As optimization, the preparation method of the modified magnetic particles in the step (1) comprises the following steps of mixing nano ferroferric oxide with 5% by mass of dopamine solution according to a mass ratio of 1: 30, adjusting the pH value to 8.5, performing ultrasonic dispersion, stirring for reaction for 2-8 hours, filtering, and drying to obtain the modified magnetic particles.
Preferably, the step (2) of pretreating 4,4' -diphenylmethane diisocyanate is to dehydrate 4,4' -diphenylmethane diisocyanate in vacuum at 110 ℃ for 2h, and then cool the dehydrated diisocyanate to 50 ℃ to obtain pretreated 4,4' -diphenylmethane diisocyanate.
As optimization, the magnetic nano-fiber in the step (2) is prepared by mixing polyvinyl alcohol with alcoholysis degree of 99% and water according to a mass ratio of 3: 50, mixing, stirring and dissolving, adding sodium chloride with the mass of 0.5-1.2 times that of polyvinyl alcohol and ethanol with the mass of 3-8 times that of polyvinyl alcohol, stirring and mixing to obtain a spinning solution, carrying out electrostatic spinning on the spinning solution under the conditions of spinning voltage of 14kV, distance of 10cm and extrusion rate of 1.2mL/min, collecting by using a metal roller with the rotating speed of 30r/min, taking down the collected nanofiber membrane, carrying out heat treatment for 15min at the temperature of 180 ℃ to obtain a polyvinyl alcohol fiber membrane, mixing an iron trichloride solution with the molar fraction of 0.68mol/L and an iron dichloride solution with the molar fraction of 0.25mol/L according to the volume ratio of 1: 1, adding a polyvinyl alcohol fiber membrane with the mass of 0.2-0.4 times that of a ferric trichloride solution, adjusting the pH value to 8-9, stirring for reaction, filtering, washing and drying to obtain a pretreated polyvinyl alcohol fiber membrane, calcining the polyvinyl alcohol fiber membrane for 4 hours at the temperature of 600 ℃, and discharging to obtain the magnetic nanofiber.
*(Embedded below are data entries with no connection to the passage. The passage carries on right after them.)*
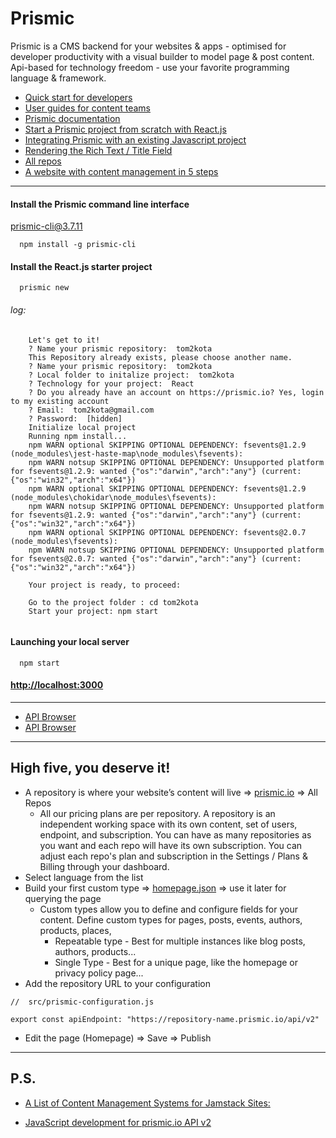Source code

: # Prismic

Prismic is a CMS backend for your websites & apps - optimised for developer productivity with a visual builder to model page & post content. Api-based for technology freedom - use your favorite programming language & framework.

- [Quick start for developers](https://prismic.io/quickstart)
- [User guides for content teams](https://user-guides.prismic.io/)
- [Prismic documentation](https://prismic.io/docs)
- [Start a Prismic project from scratch with React.js](https://prismic.io/docs/reactjs/getting-started/getting-started-from-scratch)
- [Integrating Prismic with an existing Javascript project](https://prismic.io/docs/javascript/getting-started/integrating-with-an-existing-javascript-project)
- [Rendering the Rich Text / Title Field](https://prismic.io/docs/reactjs/rendering/rich-text)
- [All repos](https://prismic.io/dashboard/)
- [A website with content management in 5 steps](https://prismic.io/quickstart)

-----------------

#### Install the Prismic command line interface
prismic-cli@3.7.11

```
  npm install -g prismic-cli
```

#### Install the React.js starter project

```
  prismic new
```

###### log:

```
    Let's get to it!
    ? Name your prismic repository:  tom2kota
    This Repository already exists, please choose another name.
    ? Name your prismic repository:  tom2kota
    ? Local folder to initalize project:  tom2kota
    ? Technology for your project:  React
    ? Do you already have an account on https://prismic.io? Yes, login to my existing account
    ? Email:  tom2kota@gmail.com
    ? Password:  [hidden]
    Initialize local project
    Running npm install...
    npm WARN optional SKIPPING OPTIONAL DEPENDENCY: fsevents@1.2.9 (node_modules\jest-haste-map\node_modules\fsevents):
    npm WARN notsup SKIPPING OPTIONAL DEPENDENCY: Unsupported platform for fsevents@1.2.9: wanted {"os":"darwin","arch":"any"} (current: {"os":"win32","arch":"x64"})
    npm WARN optional SKIPPING OPTIONAL DEPENDENCY: fsevents@1.2.9 (node_modules\chokidar\node_modules\fsevents):
    npm WARN notsup SKIPPING OPTIONAL DEPENDENCY: Unsupported platform for fsevents@1.2.9: wanted {"os":"darwin","arch":"any"} (current: {"os":"win32","arch":"x64"})
    npm WARN optional SKIPPING OPTIONAL DEPENDENCY: fsevents@2.0.7 (node_modules\fsevents):
    npm WARN notsup SKIPPING OPTIONAL DEPENDENCY: Unsupported platform for fsevents@2.0.7: wanted {"os":"darwin","arch":"any"} (current: {"os":"win32","arch":"x64"})
    
    Your project is ready, to proceed:
    
    Go to the project folder : cd tom2kota
    Start your project: npm start
    
```

#### Launching your local server

```
  npm start
```

#### [http://localhost:3000](http://localhost:3000/)

-----------------

- [API Browser](https://tom2kota.prismic.io/api)
- [API Browser](https://tom2kota.cdn.prismic.io/api/v2)

-----------------

## High five, you deserve it!

- A repository is where your website’s content will live => [prismic.io](https://prismic.io/dashboard) => All Repos
    * All our pricing plans are per repository. 
      A repository is an independent working space with its own content, 
      set of users, endpoint, and subscription. You can have as many repositories 
      as you want and each repo will have its own subscription. 
      You can adjust each repo's plan and subscription 
      in the Settings / Plans & Billing through your dashboard.
- Select language from the list
- Build your first custom type => [homepage.json](https://repository-name.prismic.io/masks/homepage.json/) => use it later for querying the page
    * Custom types allow you to define and configure fields for your content. 
      Define custom types for pages, posts, events, authors, products, places,
      - Repeatable type - Best for multiple instances like blog posts, authors, products... 
      - Single Type - Best for a unique page, like the homepage or privacy policy page...
- Add the repository URL to your configuration
``` 
//  src/prismic-configuration.js

export const apiEndpoint: "https://repository-name.prismic.io/api/v2"
```
- Edit the page (Homepage) => Save => Publish

-----------------

## P.S.

- [A List of Content Management Systems for Jamstack Sites:](https://jamstack.org/headless-cms/)

- [JavaScript development for prismic.io API v2](https://www.npmjs.com/package/prismic-javascript)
Compared with the prior art, the invention has the beneficial effects that:
the invention uses the modified polyurethane film and the modified polyurethane hot melt adhesive when preparing the thermoplastic elastomer toughened film composite fabric; firstly, the modified polyurethane film is treated by using water vapor as a non-solvent in the preparation process, so that the surface of the polyurethane film can present a rich microporous structure, the porosity of the composite fabric can be improved after the plastic elastomer toughened film composite fabric is added, and the moisture permeability of the plastic elastomer toughened film composite fabric is improved; furthermore, magnetic nanofibers are added into the modified polyurethane hot melt adhesive, and in the laminating process, the modified polyurethane hot melt adhesive is heated to melt, so that the magnetic nanofibers can freely move in the hot melt adhesive, and the magnetic nanofibers can attract magnetic particles adsorbed on the surface of the microporous structure of the polyurethane film, so that the magnetic nanofibers can be adsorbed around the magnetic particles on the surface of the modified polyurethane film after lamination, and the magnetic nanofibers and the magnetic nanoparticles can be removed after soaking in hydrochloric acid solution, so that the micropores on the surface of the modified polyurethane film are exposed, and the moisture permeability of the thermoplastic elastomer toughened film composite fabric is improved while the waterproofness of the thermoplastic elastomer toughened film composite fabric is ensured.
Detailed Description
The technical solutions in the embodiments of the present invention will be clearly and completely described below with reference to the embodiments of the present invention, and it is obvious that the described embodiments are only a part of the embodiments of the present invention, and not all of the embodiments. All other embodiments, which can be derived by a person skilled in the art from the embodiments given herein without making any creative effort, shall fall within the protection scope of the present invention.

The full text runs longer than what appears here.